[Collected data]
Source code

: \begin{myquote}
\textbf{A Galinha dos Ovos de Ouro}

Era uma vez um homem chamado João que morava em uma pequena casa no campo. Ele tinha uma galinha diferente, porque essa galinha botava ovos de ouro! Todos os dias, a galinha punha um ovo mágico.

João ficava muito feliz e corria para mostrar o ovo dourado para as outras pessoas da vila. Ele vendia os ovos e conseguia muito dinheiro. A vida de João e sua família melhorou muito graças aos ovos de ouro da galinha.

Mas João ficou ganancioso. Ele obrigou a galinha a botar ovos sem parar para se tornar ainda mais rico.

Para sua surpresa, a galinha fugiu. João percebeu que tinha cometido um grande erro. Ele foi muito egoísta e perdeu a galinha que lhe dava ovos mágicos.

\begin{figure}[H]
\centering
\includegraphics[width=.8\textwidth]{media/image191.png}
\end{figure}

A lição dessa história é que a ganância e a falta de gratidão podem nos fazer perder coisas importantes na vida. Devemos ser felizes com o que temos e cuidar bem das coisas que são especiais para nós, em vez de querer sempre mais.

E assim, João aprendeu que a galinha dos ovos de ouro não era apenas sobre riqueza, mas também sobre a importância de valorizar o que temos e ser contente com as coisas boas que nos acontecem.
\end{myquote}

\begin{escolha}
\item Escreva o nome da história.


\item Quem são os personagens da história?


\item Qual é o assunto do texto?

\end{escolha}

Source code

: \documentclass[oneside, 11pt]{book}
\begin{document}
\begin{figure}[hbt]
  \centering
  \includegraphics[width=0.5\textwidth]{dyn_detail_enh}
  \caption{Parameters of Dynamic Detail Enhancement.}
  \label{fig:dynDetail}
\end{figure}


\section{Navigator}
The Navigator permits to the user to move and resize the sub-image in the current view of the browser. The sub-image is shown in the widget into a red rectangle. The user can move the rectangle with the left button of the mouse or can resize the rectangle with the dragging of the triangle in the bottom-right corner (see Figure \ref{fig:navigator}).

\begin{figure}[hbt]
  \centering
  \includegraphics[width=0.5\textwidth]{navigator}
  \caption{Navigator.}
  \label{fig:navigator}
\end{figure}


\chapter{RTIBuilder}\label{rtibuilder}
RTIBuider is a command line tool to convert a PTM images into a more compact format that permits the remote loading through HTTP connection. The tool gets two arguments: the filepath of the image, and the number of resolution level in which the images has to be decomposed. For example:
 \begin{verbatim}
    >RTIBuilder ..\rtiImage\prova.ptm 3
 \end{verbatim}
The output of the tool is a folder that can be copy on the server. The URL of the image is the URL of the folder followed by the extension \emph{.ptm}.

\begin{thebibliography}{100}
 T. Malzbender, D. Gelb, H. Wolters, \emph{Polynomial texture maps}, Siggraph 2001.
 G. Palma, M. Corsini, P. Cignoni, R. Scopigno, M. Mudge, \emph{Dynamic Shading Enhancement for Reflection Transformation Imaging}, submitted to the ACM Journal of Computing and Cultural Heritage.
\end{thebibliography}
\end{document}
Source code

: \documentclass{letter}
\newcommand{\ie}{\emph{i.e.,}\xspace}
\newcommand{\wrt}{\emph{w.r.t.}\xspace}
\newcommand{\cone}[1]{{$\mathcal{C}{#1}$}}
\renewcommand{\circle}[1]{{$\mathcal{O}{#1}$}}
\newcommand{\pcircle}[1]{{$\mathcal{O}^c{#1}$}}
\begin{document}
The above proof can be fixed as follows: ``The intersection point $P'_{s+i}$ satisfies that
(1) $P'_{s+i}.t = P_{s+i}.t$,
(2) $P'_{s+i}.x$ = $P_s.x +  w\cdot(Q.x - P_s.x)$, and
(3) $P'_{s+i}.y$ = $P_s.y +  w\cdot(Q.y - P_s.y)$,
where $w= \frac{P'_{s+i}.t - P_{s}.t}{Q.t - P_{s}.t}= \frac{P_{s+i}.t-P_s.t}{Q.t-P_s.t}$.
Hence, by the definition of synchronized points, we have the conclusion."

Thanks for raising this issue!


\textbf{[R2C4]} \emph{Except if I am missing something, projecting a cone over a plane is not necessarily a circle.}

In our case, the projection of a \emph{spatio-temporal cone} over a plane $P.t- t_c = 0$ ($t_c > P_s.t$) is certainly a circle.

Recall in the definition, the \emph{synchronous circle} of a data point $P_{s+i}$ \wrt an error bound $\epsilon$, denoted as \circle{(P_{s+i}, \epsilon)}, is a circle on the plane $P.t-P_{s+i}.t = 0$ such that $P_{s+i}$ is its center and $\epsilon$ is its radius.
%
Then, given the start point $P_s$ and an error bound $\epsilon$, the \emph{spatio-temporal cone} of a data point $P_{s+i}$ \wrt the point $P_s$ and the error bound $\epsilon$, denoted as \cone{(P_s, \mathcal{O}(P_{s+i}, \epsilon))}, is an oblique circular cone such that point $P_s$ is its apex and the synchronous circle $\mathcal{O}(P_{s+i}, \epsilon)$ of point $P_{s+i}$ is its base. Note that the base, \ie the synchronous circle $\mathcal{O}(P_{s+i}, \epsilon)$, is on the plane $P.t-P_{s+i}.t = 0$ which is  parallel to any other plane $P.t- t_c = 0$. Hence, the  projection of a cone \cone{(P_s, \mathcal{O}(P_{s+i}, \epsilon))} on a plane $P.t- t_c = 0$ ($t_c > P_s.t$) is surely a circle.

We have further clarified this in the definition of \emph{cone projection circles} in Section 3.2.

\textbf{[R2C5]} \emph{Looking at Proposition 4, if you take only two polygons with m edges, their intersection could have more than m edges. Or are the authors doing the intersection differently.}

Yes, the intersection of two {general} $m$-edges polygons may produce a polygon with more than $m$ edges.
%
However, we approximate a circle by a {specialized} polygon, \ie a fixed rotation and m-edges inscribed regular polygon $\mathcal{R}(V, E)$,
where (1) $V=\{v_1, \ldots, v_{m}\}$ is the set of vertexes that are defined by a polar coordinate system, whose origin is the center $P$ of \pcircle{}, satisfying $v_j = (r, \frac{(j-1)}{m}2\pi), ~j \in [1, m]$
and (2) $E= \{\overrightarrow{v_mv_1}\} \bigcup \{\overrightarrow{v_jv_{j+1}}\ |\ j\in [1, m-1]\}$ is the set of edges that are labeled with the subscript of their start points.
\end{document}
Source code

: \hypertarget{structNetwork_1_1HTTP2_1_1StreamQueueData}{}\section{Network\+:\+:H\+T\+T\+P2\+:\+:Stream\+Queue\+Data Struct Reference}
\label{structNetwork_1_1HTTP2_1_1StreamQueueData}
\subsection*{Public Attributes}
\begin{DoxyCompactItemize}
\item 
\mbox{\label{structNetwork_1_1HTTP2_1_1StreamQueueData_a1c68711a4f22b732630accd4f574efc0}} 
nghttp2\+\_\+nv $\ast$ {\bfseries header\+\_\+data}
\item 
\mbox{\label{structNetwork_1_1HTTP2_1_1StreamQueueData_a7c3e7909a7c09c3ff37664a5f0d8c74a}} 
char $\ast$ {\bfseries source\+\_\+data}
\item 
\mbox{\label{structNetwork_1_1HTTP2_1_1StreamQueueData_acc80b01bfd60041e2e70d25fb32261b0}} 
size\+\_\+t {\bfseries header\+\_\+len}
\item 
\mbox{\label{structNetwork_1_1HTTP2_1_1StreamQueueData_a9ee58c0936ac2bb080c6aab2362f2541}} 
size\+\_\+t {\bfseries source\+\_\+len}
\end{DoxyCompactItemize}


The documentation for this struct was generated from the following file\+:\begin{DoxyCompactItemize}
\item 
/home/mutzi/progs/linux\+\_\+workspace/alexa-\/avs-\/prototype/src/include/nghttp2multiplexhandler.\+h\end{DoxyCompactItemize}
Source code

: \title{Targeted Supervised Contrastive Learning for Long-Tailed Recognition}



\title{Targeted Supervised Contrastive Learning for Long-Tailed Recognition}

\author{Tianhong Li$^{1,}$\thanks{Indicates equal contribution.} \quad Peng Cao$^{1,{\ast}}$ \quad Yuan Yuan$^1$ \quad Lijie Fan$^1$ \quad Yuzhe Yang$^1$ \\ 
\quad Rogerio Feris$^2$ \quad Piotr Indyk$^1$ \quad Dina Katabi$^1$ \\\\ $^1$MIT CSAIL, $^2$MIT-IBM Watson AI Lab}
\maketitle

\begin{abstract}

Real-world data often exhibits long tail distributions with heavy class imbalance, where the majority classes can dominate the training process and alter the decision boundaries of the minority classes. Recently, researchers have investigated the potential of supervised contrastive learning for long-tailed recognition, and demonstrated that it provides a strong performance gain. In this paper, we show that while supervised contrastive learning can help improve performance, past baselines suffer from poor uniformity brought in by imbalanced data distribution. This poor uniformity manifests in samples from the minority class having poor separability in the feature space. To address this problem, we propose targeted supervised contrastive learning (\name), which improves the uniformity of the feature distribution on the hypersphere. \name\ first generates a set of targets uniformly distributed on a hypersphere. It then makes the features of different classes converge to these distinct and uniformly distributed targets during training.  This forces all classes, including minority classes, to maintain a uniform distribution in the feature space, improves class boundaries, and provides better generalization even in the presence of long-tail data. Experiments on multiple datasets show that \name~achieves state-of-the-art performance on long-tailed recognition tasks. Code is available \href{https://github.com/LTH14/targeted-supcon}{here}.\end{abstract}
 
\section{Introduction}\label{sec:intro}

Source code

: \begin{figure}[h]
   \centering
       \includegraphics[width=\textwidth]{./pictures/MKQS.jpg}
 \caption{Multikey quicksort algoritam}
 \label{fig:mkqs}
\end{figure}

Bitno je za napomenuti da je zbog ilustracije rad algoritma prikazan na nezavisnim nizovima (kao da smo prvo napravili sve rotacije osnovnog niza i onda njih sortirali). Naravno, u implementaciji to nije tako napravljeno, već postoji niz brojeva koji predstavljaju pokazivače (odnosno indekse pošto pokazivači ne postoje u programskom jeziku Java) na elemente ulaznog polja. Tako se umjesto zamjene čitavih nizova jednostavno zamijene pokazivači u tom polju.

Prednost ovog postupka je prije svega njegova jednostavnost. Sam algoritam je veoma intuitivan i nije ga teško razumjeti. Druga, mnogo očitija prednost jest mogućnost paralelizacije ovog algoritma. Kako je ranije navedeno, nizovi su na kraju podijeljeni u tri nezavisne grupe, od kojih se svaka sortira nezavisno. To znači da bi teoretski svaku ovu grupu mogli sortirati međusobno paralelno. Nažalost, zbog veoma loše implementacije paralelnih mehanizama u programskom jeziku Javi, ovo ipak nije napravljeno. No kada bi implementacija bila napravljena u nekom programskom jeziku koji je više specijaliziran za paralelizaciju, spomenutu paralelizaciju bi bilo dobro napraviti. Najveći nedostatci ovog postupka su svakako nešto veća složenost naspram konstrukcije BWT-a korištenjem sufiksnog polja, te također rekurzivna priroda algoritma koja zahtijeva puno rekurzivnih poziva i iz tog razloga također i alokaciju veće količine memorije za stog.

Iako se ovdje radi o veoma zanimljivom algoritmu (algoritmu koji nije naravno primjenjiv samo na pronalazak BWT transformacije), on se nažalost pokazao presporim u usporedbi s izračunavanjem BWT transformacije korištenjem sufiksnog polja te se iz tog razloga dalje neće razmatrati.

» **Your task**
Working from the data above, extract solely the lines from the one containing "The above proof" through the one containing "Thanks for raising this issue!", exactly as they appear, both included.

» **Solved exercise**
The above proof can be fixed as follows: ``The intersection point $P'_{s+i}$ satisfies that
(1) $P'_{s+i}.t = P_{s+i}.t$,
(2) $P'_{s+i}.x$ = $P_s.x +  w\cdot(Q.x - P_s.x)$, and
(3) $P'_{s+i}.y$ = $P_s.y +  w\cdot(Q.y - P_s.y)$,
where $w= \frac{P'_{s+i}.t - P_{s}.t}{Q.t - P_{s}.t}= \frac{P_{s+i}.t-P_s.t}{Q.t-P_s.t}$.
Hence, by the definition of synchronized points, we have the conclusion."

Thanks for raising this issue!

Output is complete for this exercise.